Scan the data below for the string "البيانات". Show every line where it turns up.

Extracted data entries:
——
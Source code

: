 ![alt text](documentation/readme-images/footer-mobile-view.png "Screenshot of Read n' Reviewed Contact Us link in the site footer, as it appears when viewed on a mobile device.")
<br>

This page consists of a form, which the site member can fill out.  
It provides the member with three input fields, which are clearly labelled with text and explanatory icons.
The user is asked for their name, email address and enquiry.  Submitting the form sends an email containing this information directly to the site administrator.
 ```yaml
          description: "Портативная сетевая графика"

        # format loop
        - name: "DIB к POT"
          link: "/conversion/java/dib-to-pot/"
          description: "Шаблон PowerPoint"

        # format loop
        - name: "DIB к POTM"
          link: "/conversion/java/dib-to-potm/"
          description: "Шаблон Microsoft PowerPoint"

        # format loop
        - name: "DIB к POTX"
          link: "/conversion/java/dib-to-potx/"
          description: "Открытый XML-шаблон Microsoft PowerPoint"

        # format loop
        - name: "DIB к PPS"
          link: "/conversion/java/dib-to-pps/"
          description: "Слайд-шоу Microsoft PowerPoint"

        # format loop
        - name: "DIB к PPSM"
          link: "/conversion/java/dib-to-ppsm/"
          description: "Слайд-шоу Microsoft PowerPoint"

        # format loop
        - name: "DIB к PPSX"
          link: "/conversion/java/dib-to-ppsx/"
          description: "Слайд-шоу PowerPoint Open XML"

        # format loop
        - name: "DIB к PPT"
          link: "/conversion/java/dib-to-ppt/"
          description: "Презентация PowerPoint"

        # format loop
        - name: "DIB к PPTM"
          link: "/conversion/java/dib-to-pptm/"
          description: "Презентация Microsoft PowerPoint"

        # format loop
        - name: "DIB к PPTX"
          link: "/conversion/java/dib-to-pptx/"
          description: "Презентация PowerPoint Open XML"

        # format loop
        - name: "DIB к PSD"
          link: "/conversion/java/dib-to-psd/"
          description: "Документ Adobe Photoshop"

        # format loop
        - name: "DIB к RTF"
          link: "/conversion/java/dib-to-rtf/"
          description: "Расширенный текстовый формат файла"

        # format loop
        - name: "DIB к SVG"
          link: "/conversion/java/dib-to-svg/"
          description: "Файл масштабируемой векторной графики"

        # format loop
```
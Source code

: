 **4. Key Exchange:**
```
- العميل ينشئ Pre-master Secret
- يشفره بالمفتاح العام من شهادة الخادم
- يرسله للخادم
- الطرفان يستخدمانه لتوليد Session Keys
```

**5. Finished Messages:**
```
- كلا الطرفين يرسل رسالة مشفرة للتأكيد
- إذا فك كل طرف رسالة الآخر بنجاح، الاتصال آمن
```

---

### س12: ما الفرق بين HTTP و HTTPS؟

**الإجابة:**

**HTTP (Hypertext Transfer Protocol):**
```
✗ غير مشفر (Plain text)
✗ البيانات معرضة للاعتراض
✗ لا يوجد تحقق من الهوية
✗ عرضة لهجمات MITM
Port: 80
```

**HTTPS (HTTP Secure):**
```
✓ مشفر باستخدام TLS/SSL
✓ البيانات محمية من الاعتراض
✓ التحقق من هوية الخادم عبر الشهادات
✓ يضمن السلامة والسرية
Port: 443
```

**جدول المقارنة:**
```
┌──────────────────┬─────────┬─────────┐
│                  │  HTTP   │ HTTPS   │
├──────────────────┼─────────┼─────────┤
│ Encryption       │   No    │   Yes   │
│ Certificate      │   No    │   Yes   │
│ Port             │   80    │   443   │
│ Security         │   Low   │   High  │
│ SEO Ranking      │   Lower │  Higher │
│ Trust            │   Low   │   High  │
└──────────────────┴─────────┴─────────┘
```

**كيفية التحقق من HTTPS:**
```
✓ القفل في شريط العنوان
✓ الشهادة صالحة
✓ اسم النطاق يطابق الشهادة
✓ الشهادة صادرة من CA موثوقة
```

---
——
Solution to this task »
✗ البيانات معرضة للاعتراض
✓ البيانات محمية من الاعتراض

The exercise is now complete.